Since they had no technical equipment I asked about the difficulty of the route. They told me that the glacier had shrunk a lot, and that the path was without any technical difficulty. That was confirmed by a man painting waymarks on the rocks, and a few days later by the gardien of the Cabane des Aiguilles Rouges.
I resolved to explore the route, the fact that none of my books even mentioned it was an added attraction. (Back in the US I found very little about it on the web, one of the very few articles I found (in French) is Une ballade dans le haut Val d'Hérens.) On the 28th or 29th of July I decided to attempt to reach the col from Arolla and return the same way. On a previous hike to the Cabane des Aiguilles Rouges I had noted a rock with "Cabane des Dix" painted on it in big blue letters, with an arrow pointing west. So I followed the now familiar path up to that junction.
The path first rose up a rocky valley, and then moved onto the lateral moraine with generally very good footing. The steepness varied, but nowhere was it really steep. Soon I passed the much shrunken remains of the glacier; it still had an impressive ice arch, with water gushing out from under it
The path was marked with the blue, white, blue waymarks of an alpine route, as well as a large number of metal stakes with the blue, white, blue markings. Where the tread was clear the waymarks were some distance apart, but where there was no definite tread they were much closer together. At no point should there have been any ambiguity about the correct route.
I wrote "... should there have been ..." rather than "... was there ..." since I did something rather stupid. The path was following the crest of the moraine, and after a large metal stake I could not see the next waymark. For some reason I simply continued along the moraine crest. When I had gone about ten minutes without seeing a waymark it finally dawned on me that the trail must have turned at the last stake I had seen. I had no difficulty returning to the last stake, and once there looked carefully in all directions. I soon found the missing waymark; the path left the moraine to the left, descending into the valley.

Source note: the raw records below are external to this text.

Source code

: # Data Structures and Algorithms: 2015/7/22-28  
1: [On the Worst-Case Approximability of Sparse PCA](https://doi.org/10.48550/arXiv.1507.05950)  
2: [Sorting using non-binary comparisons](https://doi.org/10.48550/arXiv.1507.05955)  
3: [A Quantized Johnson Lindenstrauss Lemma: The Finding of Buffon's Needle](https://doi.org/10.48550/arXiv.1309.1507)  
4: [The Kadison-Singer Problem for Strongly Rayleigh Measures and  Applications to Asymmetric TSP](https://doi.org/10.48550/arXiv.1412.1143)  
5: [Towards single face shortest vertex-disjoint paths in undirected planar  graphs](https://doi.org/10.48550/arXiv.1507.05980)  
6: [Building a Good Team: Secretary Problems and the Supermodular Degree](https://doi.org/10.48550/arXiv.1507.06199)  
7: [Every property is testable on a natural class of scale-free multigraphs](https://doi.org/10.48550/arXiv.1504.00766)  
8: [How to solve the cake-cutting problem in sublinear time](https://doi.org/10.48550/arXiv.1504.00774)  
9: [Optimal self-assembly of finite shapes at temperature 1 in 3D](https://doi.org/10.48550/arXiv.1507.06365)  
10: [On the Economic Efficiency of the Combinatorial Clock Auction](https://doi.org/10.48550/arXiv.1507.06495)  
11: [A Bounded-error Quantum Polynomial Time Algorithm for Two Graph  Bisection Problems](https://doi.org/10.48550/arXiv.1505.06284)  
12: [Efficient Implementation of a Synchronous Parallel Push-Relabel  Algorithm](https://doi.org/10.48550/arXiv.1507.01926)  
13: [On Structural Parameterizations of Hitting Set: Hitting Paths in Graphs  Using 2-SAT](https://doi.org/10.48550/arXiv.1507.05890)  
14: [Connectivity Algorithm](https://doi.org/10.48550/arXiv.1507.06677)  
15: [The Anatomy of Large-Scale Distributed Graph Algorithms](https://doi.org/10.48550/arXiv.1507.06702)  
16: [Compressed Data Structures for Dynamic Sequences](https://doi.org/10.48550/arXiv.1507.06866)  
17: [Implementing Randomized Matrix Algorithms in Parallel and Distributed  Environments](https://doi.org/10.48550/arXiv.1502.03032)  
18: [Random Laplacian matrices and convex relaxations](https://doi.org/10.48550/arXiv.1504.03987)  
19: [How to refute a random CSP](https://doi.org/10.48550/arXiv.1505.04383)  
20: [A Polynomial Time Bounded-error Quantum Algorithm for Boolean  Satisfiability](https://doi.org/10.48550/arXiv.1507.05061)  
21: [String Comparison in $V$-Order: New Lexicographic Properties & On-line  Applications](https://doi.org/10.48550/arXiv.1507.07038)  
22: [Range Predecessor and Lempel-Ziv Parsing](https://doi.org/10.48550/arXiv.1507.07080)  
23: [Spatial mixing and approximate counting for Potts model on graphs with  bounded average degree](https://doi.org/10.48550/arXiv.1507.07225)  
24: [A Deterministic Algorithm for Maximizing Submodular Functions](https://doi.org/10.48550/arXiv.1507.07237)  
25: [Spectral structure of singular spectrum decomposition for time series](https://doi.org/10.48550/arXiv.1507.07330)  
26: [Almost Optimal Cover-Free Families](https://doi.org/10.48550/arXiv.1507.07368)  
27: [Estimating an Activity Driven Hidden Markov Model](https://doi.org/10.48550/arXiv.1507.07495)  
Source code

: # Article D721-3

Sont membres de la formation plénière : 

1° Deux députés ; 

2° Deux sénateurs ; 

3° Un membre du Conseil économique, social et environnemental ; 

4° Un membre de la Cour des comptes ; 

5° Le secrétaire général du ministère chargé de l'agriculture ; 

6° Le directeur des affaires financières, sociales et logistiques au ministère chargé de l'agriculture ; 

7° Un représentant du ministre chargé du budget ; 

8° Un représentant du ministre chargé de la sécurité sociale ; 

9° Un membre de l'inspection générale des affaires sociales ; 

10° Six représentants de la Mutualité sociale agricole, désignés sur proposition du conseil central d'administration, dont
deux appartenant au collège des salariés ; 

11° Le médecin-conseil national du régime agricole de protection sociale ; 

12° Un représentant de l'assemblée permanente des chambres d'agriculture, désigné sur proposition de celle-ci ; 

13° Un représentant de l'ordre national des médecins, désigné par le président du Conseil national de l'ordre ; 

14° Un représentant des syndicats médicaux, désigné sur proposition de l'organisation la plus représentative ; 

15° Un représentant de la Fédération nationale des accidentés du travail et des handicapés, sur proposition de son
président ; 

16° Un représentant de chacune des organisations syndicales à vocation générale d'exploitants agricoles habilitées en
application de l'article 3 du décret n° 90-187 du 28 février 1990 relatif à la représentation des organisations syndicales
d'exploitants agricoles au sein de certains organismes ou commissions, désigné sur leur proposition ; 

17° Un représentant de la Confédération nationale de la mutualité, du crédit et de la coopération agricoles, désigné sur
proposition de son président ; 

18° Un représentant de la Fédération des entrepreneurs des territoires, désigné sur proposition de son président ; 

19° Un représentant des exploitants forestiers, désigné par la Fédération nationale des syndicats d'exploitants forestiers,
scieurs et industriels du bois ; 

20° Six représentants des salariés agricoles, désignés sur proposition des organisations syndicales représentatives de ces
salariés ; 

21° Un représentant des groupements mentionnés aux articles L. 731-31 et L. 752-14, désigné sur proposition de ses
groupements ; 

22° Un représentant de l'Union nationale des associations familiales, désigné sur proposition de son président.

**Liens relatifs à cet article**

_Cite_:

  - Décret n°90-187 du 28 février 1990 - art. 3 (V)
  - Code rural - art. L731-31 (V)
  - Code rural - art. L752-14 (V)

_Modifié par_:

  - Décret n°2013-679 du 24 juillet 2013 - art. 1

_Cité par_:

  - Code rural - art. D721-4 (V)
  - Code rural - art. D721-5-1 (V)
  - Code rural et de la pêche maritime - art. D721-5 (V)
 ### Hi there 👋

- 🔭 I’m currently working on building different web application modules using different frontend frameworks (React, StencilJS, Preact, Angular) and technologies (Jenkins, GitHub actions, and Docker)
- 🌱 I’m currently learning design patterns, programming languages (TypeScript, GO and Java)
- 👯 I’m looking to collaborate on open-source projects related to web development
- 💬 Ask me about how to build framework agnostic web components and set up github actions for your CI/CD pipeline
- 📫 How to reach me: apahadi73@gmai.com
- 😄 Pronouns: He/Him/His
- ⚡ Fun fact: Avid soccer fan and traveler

At that stage I began to feel tired, and the weather seemed to be deteriorating (the forecast called for afternoon thunderstorms). I had convinced myself that I could easily follow this "alpine route", and so felt that I had accomplished what I had set out to do. So I turned around, and planned to go back to the Dixence dam and cross over to the Val d'Arolla by the Col des Ignes in a few days.
That trip was also unsuccessful, and it was not until July 2008 that I succeeded, three full years after I first planned to cross it.